As you know from my last post, I find the High Holidays challenging. This blog is supposed to tell you something about my experience going through cantorial school and I so I want to be open about some of the specific challenges this year.
This year was musically challenging. In cantorial school there are two types of people: those with a strong music background who want to use that in service of the Jewish prayer; and those with a strong background in Jewish prayer who want to get their leading skills up to a professional level. To be clear, these aren’t rival groups; we’re great colleagues because we’re all trying to get to the same place, but for each of us there are different skills we need to develop to get there.
While I’m squarely in the second category (lots of Jewish prayer experience, trying to level up as a musician) I found myself working in a choir with musicians who had more formal training and experience than I did, and getting left behind in following the music. I felt a little bit like the second grader who is learning to decode and insists they can read all of Harry Potter.
As a prayer leader, I have two types of experiences: great experiences, and great learning experiences. I’m not just throwing out euphemisms to say that this was one of the latter: I have a much clearer picture of where I need to go and what I need to do to get there, in terms of work and getting feedback from my colleagues. And unlike the second grader mentioned above, I have the learning and study skills (I’m actually have material from my current education class about how humans learn open in another window!) to work on it.

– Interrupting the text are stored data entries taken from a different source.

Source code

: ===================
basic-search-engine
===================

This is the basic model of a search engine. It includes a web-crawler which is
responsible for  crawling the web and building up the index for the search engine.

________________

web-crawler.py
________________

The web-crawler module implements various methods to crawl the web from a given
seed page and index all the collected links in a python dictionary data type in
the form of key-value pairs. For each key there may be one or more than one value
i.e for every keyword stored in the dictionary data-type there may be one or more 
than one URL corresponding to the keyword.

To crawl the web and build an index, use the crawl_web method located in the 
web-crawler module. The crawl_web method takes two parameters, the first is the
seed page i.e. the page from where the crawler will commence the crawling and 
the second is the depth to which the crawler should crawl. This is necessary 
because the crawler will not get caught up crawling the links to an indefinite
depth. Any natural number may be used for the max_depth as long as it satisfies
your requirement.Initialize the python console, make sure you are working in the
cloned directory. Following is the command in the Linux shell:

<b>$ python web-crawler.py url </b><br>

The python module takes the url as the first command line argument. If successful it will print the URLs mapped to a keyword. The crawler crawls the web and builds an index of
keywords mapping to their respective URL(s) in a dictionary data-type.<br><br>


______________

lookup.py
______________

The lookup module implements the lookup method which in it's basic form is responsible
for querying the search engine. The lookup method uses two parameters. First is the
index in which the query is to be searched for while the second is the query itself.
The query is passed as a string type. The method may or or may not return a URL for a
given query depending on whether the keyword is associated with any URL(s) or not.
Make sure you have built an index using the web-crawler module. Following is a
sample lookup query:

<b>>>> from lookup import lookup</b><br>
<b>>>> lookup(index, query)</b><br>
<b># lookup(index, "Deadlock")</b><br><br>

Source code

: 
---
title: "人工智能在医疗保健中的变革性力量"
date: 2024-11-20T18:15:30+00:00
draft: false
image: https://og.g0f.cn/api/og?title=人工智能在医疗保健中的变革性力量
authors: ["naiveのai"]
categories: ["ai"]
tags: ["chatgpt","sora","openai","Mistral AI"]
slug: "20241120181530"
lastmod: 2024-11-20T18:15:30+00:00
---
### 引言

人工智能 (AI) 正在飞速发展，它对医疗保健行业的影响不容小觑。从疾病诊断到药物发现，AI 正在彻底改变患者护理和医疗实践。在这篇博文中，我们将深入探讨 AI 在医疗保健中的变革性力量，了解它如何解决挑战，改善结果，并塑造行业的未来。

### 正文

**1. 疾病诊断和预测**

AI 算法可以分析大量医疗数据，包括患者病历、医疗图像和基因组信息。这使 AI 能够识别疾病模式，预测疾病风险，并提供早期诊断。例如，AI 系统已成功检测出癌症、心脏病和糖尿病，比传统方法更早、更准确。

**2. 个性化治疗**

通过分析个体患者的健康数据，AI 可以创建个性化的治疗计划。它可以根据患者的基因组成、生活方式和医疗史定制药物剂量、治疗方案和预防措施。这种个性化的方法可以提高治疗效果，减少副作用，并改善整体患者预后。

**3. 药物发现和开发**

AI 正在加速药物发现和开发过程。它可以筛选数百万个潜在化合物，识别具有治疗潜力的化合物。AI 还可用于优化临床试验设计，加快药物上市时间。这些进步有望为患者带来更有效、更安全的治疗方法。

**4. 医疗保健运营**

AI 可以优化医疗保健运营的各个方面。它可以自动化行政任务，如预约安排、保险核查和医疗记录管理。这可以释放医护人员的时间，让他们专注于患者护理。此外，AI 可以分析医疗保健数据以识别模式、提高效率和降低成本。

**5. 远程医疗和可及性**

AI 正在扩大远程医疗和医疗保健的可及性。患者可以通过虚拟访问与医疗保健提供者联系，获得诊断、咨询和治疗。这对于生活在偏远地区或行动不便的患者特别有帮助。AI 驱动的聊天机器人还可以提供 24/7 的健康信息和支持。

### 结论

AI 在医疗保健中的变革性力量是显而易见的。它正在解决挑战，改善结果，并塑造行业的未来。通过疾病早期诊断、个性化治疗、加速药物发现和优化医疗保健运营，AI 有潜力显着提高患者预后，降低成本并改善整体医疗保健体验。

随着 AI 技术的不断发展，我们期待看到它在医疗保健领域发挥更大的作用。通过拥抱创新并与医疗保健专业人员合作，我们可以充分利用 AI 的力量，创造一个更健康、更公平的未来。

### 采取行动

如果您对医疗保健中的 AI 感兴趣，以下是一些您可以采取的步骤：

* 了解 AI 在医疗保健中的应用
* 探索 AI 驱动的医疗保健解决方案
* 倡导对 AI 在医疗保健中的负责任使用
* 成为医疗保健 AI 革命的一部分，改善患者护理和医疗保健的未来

Before and after Yom Kippur we wish each other an easy or meaningful fast, as we have greetings for other days, as we say “how are you?” and expect the answer to be “fine” (or better). This positivity has a purpose–I know I always feel a little better myself when I answer “how are you?” with an enthusiastic “great!”–and I think there’s also a time for acknowledging things aren’t always easy. Without that acknowledgement, we can’t ever support each other when things aren’t going well. That why I wanted to write this here. Yom Kippur, too, is a time to acknowledge our mistakes. And while I don’t think that needing to work on my sight reading is exactly a sin against God, or something that Yom Kippur atones for, it is a good time to refocus on what I need to work on professionally and academically in the coming year. Despite the liturgy, I don’t believe the gates are closed.